How, actually? With UNIX sockets it can be a matter of setting file ownership and mode (at worst, a chmod and a chown).

What's the equally simple way to restrict access to a locally listening tcp socket?

johnmaguire · 2025-03-29T22:47:54 1743288474

> but it's equally true that you could lock down a TCP socket to a specific process with about the same amount of work.

Can you educate me? I'm familiar with SO_PEERCRED that returns the user/group/pid on the other end. Would you then checksum the exe of the pid from /proc?

theamk · 2025-03-29T23:13:20 1743290000

SO_PEERCRED is only for Unix domains though, it's not going to work for TCP.

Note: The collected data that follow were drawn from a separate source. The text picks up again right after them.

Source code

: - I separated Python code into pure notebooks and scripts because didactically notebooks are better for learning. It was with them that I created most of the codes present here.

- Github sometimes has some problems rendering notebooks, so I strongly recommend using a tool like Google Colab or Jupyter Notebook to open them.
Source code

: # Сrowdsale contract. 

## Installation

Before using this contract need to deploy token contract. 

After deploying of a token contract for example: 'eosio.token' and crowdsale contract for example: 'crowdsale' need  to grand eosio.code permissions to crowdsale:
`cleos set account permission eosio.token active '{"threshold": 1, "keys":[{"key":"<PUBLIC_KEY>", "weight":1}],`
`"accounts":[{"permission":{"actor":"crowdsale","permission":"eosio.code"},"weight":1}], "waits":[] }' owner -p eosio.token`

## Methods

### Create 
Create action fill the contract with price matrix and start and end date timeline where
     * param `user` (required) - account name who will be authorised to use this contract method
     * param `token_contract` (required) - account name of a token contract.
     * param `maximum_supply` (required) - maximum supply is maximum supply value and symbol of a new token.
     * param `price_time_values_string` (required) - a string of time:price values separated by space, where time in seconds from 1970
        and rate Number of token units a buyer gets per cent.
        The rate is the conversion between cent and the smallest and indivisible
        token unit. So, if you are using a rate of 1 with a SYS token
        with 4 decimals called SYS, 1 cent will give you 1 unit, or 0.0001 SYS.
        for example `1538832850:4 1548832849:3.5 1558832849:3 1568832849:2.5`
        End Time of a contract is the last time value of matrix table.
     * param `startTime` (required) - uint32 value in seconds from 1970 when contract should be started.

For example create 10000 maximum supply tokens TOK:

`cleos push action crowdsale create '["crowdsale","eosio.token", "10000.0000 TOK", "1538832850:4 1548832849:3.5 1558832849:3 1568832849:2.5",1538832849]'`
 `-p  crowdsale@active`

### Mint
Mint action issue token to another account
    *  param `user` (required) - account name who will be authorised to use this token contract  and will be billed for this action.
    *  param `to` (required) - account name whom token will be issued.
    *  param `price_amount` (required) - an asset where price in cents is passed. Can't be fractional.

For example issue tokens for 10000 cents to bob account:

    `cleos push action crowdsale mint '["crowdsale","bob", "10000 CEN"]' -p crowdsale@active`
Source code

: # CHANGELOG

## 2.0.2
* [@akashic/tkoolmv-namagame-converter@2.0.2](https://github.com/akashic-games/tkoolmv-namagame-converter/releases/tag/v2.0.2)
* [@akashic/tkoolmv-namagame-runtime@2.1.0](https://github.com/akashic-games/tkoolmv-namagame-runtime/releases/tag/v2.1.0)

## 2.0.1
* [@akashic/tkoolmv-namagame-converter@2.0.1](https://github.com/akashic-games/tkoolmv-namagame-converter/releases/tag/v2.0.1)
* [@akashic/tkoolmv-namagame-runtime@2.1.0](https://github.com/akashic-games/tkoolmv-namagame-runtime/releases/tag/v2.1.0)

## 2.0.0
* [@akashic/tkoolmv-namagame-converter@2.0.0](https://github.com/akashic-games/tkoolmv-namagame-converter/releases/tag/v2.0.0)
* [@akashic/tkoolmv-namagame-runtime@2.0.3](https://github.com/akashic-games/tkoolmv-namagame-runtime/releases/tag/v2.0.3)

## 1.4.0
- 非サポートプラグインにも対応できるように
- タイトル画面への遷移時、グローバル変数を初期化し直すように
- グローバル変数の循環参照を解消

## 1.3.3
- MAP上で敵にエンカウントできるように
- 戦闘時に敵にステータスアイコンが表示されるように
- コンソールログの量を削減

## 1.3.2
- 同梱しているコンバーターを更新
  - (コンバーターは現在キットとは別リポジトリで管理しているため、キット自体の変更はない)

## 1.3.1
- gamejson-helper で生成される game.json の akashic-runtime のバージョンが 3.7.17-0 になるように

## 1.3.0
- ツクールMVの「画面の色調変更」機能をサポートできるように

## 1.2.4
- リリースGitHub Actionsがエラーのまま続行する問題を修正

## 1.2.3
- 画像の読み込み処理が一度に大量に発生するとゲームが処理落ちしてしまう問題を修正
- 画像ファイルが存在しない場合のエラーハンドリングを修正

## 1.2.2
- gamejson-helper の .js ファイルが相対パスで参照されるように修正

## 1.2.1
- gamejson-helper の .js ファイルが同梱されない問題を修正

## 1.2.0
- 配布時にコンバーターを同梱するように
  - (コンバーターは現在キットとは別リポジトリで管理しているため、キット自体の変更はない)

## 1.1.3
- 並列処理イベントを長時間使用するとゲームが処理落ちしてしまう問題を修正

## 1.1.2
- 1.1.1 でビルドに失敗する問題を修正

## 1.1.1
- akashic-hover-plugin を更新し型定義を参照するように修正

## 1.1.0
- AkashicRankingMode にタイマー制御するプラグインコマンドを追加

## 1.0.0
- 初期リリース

For TCP, your only easy option is to have port <1024 - but that requires root. If you want a dedicated user, then TCP requires hacks - like creating a cookie file in some protected location, like XAuthority does.

But if you have a protected location, why even bother with all this? Just create a UNIX socket there directly, after all the difference is only in connect call, read/write loop is the same. And as an extra bonus there is much better visibility, and zero chance of someone accidentally grabbing your magic number.

Unix sockets are really underappreciated.

johnmaguire · 2025-03-31T15:48:38 1743436118

Sorry to be pedantic, but this doesn't really allow you to lock down the socket to "a specific process" does it? You're talking about restricting it to root, or another particular user/group.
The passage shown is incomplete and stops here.